Sánchez reafirma la soberanía de Ceuta y Melilla ante el Pleno y destaca la cooperación con Marruecos
El presidente del Gobierno, Pedro Sánchez, ha comparecido este jueves de forma voluntaria ante el Pleno del Congreso de los Diputados para detallar las actuaciones del Ejecutivo ante la crisis migratoria en Ceuta.
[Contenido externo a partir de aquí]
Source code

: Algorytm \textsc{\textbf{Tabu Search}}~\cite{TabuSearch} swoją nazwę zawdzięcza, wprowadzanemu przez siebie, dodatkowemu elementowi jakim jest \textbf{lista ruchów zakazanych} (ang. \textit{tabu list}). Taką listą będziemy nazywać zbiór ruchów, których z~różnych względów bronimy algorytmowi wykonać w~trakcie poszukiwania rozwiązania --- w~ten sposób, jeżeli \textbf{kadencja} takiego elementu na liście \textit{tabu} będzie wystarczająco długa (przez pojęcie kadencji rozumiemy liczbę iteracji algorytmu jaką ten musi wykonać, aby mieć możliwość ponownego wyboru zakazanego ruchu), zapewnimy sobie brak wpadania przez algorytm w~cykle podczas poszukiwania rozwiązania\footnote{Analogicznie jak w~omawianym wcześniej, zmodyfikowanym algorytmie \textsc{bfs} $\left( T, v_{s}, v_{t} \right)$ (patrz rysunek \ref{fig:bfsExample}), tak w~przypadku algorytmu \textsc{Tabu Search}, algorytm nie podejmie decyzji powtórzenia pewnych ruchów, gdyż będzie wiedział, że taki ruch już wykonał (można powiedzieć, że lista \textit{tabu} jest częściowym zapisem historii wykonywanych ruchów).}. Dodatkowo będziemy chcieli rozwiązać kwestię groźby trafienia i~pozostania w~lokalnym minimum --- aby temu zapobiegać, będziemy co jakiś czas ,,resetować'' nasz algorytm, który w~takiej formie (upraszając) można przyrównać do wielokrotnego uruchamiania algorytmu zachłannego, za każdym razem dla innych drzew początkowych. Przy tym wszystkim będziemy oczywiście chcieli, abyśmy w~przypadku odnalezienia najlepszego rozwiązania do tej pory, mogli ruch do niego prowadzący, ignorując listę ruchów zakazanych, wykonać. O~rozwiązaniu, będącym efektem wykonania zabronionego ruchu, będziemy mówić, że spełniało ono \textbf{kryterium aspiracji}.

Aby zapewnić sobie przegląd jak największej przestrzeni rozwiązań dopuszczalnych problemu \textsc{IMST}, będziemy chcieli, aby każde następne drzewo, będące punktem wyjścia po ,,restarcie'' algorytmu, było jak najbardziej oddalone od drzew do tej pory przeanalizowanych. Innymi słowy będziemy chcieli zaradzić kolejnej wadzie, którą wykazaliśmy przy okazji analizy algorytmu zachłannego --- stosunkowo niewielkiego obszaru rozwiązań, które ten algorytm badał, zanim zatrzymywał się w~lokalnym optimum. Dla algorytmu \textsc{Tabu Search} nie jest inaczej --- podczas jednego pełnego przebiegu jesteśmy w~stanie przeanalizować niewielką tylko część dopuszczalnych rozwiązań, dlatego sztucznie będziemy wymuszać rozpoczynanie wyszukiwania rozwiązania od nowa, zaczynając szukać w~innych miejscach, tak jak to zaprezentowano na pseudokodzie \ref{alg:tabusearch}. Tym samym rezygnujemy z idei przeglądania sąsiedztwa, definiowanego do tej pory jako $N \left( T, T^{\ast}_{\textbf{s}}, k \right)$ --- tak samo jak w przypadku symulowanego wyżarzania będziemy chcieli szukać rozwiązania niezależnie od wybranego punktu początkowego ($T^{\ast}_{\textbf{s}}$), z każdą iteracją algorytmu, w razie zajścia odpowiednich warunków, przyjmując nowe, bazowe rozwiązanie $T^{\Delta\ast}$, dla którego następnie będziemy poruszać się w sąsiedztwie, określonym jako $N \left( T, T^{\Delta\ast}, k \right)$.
Durante su intervención, el jefe del Ejecutivo ha ratificado que la soberanía española sobre Ceuta y Melilla es «a perpetuidad» y ha subrayado la importancia de la colaboración con el Reino de Marruecos para gestionar los flujos migratorios en la zona.
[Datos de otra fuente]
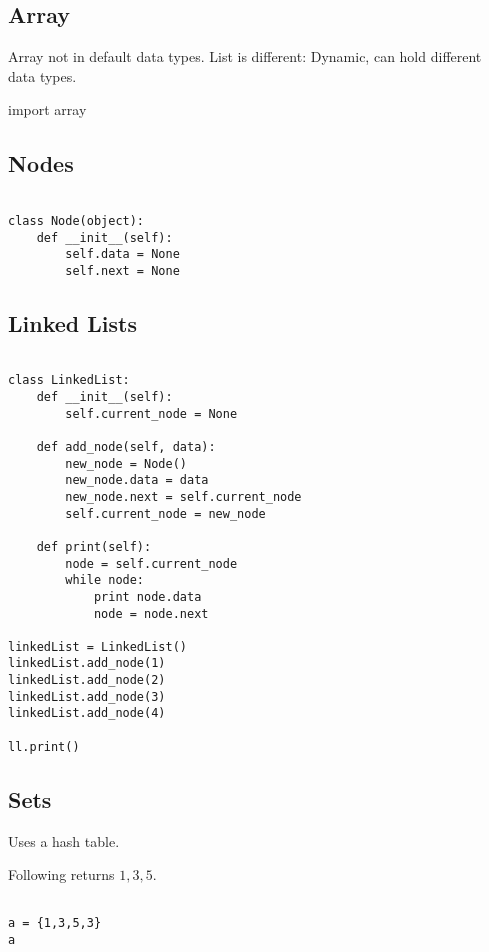 
\subsection{Array}

Array not in default data types. List is different: Dynamic, can hold different data types.

import array

\subsection{Nodes}

\begin{verbatim}

class Node(object):
    def __init__(self):
        self.data = None
        self.next = None

\end{verbatim}


\subsection{Linked Lists}

\begin{verbatim}

class LinkedList:
    def __init__(self):
        self.current_node = None

    def add_node(self, data):
        new_node = Node()
        new_node.data = data
        new_node.next = self.current_node
        self.current_node = new_node

    def print(self):
        node = self.current_node
        while node:
            print node.data
            node = node.next
            
linkedList = LinkedList()
linkedList.add_node(1)
linkedList.add_node(2)
linkedList.add_node(3)
linkedList.add_node(4)

ll.print()

\end{verbatim}

\subsection{Sets}

Uses a hash table.

Following returns \(1, 3, 5\).
\begin{verbatim}

a = {1,3,5,3}
a

\end{verbatim}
Sánchez ha puesto en valor los resultados de la cooperación bilateral, señalando que en un plazo de 72 horas se logró el retorno de aproximadamente 63.000 personas, cifra que representa más del 90% de los inmigrantes que accedieron a la ciudad autónoma los pasados días 30 y 31 de julio. Según el presidente, la efectividad de estos regresos no habría sido posible sin la interlocución y el trabajo conjunto con las autoridades marroquíes.
En un plano histórico, el presidente ha recordado el simbolismo de los leones que custodian las puertas de la Cámara Baja, fundidos a partir de cañones capturados en la Guerra de África de 1865. Sánchez ha citado el Tratado de Wad-Ras como el fundamento diplomático que consolidó la soberanía española sobre ambas ciudades autónomas, asegurando a los grupos parlamentarios que dicho estatus se mantendrá vigente de forma indefinida por la vía del acuerdo internacional.
Respecto a la gestión operativa en la frontera, el jefe del Ejecutivo ha elogiado la labor de los empleados públicos y las Fuerzas y Cuerpos de Seguridad del Estado. Sánchez ha defendido las decisiones tomadas en los momentos críticos de la entrada masiva, argumentando que los agentes debieron elegir entre garantizar la estanqueidad total del perímetro o preservar la vida humana. En este sentido, ha lamentado el fallecimiento de 141 personas en el mar durante el transcurso de la crisis.
Finalmente, el presidente ha negado que el Gobierno contara con alertas previas que permitieran anticipar la magnitud de los hechos. Tras la revisión de los informes remitidos por el Centro Nacional de Inteligencia (CNI) y el Ministerio del Interior a la Delegación del Gobierno, Sánchez ha afirmado que ninguna de las notas verbales o comunicaciones oficiales previó la escala ni la probabilidad de lo ocurrido, calificando los avisos previos como informaciones de carácter rutinario.